Two weeks ago, a bank would not underwrite a loan without a clear business plan. Right now, none of us can do any sort of business forecasting for what our revenue is going to look after this Covid-19 pandemic recedes, but we’re being told to take out loans. That is not sound business advice. It’s the government passing the buck to the very job creators that employ millions of Americans.
But a major employer like Boeing will probably get free money, not just a loan.
The corruptionproblem. The most efficient way to distribute whatever cash the government sets aside for bailouts is to have a simple process overseen by a single person. In the current proposal, that person would be Treasury Secretary Steve Mnuchin.
The problem, though, is that a streamlined process is open to corruption. Maybe WalMart gets bailout money because its owners support conservative causes, and Amazon doesn’t because Jeff Bezos owns the Washington Post. Or maybe Amazon does get money, but not until after the Post starts covering the Trump more favorably. (That’s a bad example, because neither WalMart nor Amazon is likely to need bailing out, but you see the point.)
That would be a disturbing possibility in the best of times, but it’s particularly troublesome with the current administration and its history of self-dealing. The gist of the Ukraine scandal was that Trump is willing to use the powers of his office to gain unfair political advantages. How can he (or a Treasury Secretary who has shown no ability to say no to him) be trusted to dole out large sums of money?
And while we’re at it: If the hotel industry ultimately gets a bailout, won’t a chunk of that money go straight to the Trump Organization?

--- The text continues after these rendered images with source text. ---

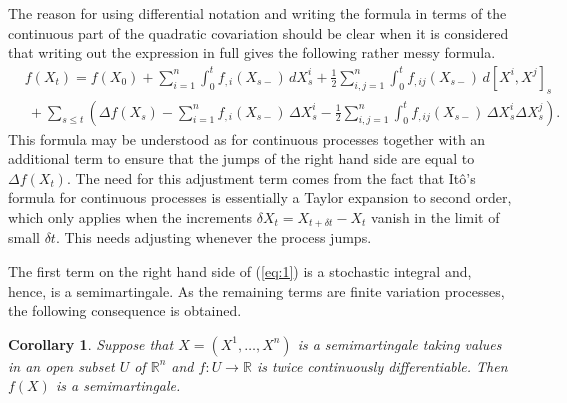 \documentclass[12pt]{article}
\newtheorem*{corollary*}{Corollary}
\begin{document}
The reason for using differential notation and writing the formula in terms of the continuous part of the quadratic covariation should be clear when it is considered that writing out the expression in full gives the following rather messy formula.
\begin{equation*}\begin{split}
&f(X_t)=f(X_0)+\sum_{i=1}^n \int_0^tf_{,i}(X_{s-})\,dX^i_s + \frac{1}{2}\sum_{i,j=1}^n\int_0^tf_{,ij}(X_{s-})\,d[X^i,X^j]_s\\
&\ + \sum_{s\le t}\left(\Delta f(X_s)-\sum_{i=1}^n f_{,i}(X_{s-})\,\Delta X^i_s-\frac{1}{2}\sum_{i,j=1}^n\int_0^tf_{,ij}(X_{s-})\,\Delta X^i_s\Delta X^j_s\right).
\end{split}\end{equation*}
This formula may be understood as  for continuous processes together with an additional term to ensure that the jumps of the right hand side are equal to $\Delta f(X_t)$. The need for this adjustment term comes from the fact that It\^o's formula for continuous processes is essentially a Taylor expansion to second order, which only applies when the increments $\delta X_t=X_{t+\delta t}-X_t$ vanish in the limit of small $\delta t$. This needs adjusting whenever the process jumps.

The first term on the right hand side of (\ref{eq:1}) is a stochastic integral and, hence, is a semimartingale. As the remaining terms are finite variation processes, the following consequence is obtained.

\begin{corollary*}
Suppose that $X=(X^1,\ldots,X^n)$ is a semimartingale taking values in an open subset $U$ of $\mathbb{R}^n$ and $f\colon U\rightarrow\mathbb{R}$ is twice continuously differentiable. Then $f(X)$ is a semimartingale.
\end{corollary*}

\end{document}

How can we trust the Trump administration to judge fairly the amount of public subsidy the President’s business needs?
The Warren principles. That’s why Senator Warren has put forward eight principles that would control bailouts:
Companies must maintain payrolls and use federal funds to keep people working.
Businesses must provide $15 an hour minimum wage quickly but no later than a year from the end
Companies would be permanently banned from engaging in stock buybacks.
Companies would be barred from paying out dividends or executive bonuses while they receive federal funds and the ban would be in place for three years.
Businesses would have to provide at least one seat to workers on their board of directors, though it could be more depending on size of the rescue package.
Collective bargaining agreements must remain in place.
Corporate boards must get shareholder approval for all political spending.
CEOs must certify their companies are complying with the rules and face criminal penalties for violating them.
The legislation Majority Leader McConnell is trying to push through the Senate doesn’t fulfill those conditions. In particular, it includes $500 billion for Secretary Mnuchin to distribute with very few strings attached. Paul Krugman had already criticized such a proposal in advance:
as Congress allocates money to reduce the economic pain from Covid-19, it shouldn’t give Trump any discretion over how the money is spent. For example, while it may be necessary to provide funds for some business bailouts, Congress must specify the rules for who gets those funds and under what conditions. Otherwise you know what will happen: Trump will abuse any discretion to reward his friends and punish his enemies. That’s just who he is.
the language drafted by Senate Republicans also allows Mnuchin to withhold the names of the companies that receive federal money and how much they get for up to six months if he so decides.
So if he were to simply hand a few billion to the Trump Organization in mid-May, no one need hear about it until after the election.